Lisa Turner: Day 5, 4 August 2005

Fixed task of 194km. Cumulus to 4500' and 10kt from the west. Covering clouds also know as "killer clouds" expected to come in about 1400. Expected lift of 4kts weakening to 1-2kts at 1400 and finishing at 1600.

At the time of take-off we could see the cloud starting to come in. A few minutes before the gate opened the poms were in the perfect position to start and we were not much below them. The set themselves up to do a run into the start a minute before the gate opened and we followed a few minutes behind. All the other gliders were still climbing and at least 500-1000' below us, so we had a good gap on them.
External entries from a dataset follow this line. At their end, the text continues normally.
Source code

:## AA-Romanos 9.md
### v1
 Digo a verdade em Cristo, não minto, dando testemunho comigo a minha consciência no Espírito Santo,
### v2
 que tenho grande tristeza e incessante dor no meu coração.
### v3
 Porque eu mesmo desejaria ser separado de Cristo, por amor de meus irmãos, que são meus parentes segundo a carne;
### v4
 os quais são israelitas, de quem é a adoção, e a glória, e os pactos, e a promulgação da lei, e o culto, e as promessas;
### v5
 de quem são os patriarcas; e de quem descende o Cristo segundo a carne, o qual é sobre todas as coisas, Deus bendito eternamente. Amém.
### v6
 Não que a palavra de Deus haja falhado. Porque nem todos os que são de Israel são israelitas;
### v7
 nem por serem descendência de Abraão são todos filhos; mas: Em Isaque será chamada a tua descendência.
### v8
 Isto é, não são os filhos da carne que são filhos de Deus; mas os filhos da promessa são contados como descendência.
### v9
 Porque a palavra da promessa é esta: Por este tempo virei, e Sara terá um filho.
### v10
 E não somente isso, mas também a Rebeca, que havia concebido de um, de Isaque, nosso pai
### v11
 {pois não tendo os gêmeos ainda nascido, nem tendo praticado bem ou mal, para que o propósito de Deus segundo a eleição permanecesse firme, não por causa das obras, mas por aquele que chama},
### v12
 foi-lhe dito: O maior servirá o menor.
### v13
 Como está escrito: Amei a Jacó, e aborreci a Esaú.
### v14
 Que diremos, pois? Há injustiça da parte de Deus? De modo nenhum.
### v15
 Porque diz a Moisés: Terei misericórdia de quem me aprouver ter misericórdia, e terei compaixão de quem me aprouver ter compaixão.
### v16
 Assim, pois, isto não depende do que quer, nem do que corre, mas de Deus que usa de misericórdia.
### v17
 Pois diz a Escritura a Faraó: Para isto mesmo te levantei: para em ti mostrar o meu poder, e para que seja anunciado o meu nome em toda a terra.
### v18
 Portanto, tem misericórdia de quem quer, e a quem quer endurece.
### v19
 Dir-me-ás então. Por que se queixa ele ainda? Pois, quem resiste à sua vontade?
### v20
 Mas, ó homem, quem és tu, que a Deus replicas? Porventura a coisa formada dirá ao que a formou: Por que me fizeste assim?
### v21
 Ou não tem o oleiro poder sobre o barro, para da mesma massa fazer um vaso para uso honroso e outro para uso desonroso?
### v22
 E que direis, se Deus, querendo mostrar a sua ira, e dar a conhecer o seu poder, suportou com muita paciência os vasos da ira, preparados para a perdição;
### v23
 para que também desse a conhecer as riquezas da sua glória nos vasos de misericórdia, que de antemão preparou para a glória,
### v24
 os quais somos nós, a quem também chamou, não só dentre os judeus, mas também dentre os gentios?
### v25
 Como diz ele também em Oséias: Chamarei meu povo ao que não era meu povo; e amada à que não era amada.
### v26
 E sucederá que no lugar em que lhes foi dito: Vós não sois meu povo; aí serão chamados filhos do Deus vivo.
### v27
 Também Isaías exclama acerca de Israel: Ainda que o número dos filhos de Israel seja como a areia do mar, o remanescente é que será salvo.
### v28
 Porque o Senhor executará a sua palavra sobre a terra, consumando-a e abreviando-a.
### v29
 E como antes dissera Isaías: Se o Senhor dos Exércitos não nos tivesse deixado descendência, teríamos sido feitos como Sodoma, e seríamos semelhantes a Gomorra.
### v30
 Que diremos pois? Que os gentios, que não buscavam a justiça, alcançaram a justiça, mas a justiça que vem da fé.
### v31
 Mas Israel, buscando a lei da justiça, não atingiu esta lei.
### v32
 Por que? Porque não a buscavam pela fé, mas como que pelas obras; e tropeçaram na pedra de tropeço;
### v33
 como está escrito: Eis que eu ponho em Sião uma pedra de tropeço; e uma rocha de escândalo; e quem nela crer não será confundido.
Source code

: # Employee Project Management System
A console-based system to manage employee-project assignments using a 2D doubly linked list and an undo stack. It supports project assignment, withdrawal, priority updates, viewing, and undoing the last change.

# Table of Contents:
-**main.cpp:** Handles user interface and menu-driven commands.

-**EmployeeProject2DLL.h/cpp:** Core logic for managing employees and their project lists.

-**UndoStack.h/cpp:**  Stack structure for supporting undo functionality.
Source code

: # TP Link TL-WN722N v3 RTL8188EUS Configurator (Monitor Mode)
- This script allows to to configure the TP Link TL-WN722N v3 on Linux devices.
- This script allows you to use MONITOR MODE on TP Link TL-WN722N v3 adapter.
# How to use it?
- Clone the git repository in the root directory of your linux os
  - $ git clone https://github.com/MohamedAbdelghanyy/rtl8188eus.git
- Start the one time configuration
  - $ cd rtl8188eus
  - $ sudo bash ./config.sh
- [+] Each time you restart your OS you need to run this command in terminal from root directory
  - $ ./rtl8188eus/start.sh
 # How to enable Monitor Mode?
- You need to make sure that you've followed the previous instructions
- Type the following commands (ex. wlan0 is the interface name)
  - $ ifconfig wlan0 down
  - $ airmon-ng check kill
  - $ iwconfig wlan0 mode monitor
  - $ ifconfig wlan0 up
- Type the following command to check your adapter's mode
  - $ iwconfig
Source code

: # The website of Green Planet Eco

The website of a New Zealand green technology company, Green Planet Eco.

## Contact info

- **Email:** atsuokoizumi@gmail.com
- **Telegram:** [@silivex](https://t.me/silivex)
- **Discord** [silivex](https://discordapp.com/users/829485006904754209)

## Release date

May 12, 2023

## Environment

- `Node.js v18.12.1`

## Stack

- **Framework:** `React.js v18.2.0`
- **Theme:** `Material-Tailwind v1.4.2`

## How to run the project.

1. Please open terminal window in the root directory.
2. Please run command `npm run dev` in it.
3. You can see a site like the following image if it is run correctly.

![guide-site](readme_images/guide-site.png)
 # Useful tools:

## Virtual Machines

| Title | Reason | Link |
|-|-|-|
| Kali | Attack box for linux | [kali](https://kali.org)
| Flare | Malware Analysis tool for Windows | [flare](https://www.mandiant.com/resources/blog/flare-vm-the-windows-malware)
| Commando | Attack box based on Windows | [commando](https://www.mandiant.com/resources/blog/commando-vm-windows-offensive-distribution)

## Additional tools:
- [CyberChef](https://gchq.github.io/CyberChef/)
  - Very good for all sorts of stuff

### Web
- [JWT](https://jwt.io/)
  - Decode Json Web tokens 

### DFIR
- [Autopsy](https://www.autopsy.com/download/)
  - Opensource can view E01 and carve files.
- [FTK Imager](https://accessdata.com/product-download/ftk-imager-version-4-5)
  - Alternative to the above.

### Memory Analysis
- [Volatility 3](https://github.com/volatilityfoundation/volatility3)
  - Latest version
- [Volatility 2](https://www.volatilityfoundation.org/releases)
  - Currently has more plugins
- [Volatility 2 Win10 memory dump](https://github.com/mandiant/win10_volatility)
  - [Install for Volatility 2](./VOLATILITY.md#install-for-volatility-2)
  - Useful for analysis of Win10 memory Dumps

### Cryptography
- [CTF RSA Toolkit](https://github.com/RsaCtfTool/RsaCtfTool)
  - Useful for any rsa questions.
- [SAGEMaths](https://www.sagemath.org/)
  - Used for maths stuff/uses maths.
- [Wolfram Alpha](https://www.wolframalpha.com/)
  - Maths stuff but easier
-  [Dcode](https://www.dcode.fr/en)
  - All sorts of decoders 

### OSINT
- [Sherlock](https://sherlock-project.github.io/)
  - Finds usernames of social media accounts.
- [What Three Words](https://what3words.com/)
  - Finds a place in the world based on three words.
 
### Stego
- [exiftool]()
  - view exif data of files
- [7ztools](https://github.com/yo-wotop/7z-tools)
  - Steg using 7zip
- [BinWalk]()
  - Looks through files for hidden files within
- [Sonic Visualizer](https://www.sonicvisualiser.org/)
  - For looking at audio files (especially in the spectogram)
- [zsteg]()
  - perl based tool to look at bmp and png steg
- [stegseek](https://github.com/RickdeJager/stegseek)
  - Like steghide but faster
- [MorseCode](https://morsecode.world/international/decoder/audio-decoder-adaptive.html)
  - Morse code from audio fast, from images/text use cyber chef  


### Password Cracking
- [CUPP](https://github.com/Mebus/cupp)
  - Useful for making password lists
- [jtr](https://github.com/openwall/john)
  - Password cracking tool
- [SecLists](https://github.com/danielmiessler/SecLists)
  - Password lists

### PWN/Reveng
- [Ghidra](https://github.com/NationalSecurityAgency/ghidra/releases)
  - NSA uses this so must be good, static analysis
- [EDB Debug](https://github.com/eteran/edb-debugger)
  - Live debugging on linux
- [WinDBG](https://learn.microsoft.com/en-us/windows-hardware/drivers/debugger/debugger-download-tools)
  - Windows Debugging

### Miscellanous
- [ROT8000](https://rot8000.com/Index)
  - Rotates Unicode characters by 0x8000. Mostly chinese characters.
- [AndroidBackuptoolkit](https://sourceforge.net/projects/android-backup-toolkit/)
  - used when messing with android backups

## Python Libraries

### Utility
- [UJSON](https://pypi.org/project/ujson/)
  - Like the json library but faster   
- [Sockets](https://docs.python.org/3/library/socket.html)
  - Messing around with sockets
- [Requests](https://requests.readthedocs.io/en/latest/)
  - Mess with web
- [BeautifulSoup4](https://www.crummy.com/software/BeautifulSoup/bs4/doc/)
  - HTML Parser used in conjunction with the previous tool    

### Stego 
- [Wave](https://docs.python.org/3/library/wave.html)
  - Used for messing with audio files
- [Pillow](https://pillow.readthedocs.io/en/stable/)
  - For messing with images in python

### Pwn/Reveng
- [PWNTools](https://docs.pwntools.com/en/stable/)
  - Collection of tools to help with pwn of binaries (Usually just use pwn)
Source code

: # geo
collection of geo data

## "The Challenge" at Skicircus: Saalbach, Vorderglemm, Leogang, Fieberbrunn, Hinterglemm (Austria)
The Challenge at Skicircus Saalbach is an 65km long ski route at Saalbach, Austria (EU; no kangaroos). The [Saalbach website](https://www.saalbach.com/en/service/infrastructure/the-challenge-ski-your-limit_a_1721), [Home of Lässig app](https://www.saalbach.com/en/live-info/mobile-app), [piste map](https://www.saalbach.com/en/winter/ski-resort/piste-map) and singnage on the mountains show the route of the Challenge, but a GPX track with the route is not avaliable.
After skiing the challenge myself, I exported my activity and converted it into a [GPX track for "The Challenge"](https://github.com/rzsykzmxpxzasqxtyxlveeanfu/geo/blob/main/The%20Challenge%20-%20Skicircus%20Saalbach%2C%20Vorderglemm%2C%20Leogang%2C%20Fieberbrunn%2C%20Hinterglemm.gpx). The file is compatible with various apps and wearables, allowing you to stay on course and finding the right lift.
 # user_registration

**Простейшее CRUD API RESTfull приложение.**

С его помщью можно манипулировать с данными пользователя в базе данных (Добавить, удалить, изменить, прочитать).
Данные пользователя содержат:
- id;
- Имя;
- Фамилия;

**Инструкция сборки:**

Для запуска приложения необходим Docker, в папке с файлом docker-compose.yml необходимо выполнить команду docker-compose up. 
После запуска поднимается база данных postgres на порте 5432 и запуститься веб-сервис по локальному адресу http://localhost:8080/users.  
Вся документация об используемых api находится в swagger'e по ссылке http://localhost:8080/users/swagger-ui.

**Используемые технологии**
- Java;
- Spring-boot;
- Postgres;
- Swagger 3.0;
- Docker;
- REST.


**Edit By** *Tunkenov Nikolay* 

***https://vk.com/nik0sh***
We caught up with the poms pretty quickly. Some other gliders had left not long after us, but the Germans waited 15 minutes, which seemed extremely risky. It was slow on the first leg due to upper level cloud.

After rounding the first turn point we headed for a large cloud and Turns and I chose to go to the western end of the cloud along with a few other gliders, the poms and another glider went to the eastern end of the large cloud. I lost 3-4 minutes on them at this stage. They got a good climb and gained quite a lot on us at that point. Those three went on to place top three and came in 10 minutes ahead of me. This climb was the decisive climb.

Heading to the second turn the clouds looked OK but I was determined to stay high because conditions were deteriorating. Halfway down the second leg I pickup up 1m/s that turned into 2m/s. I called Turns in, but she decided not to take it and looked for better -- giving up this climb cost her 15 minutes as it turned out.

I stuck to the policy of staying high even though it felt a bit slow and it paid off. Halfway down the second leg the cus went daggy and just wouldn't work. I cruised along under wisps just getting bubbles, but nothing to turn in. Getting a bit low I accepted a weak climb and a number of gliders joined me that I didn't know were around.

The sky looked great ahead. The high level cloud had slipped away and the sky on last 40km of the task looked brilliant. I wasted a bit of time with a weak climb rather than pushing on into the good weather because of my stay high policy. I think I lost a three or four minutes at this stage. I again took too much extra height on final glide, especially considering the sky looked so good ahead -- this would have cost me a couple of minutes -- and pushed the nose down for a fast final glide and finish.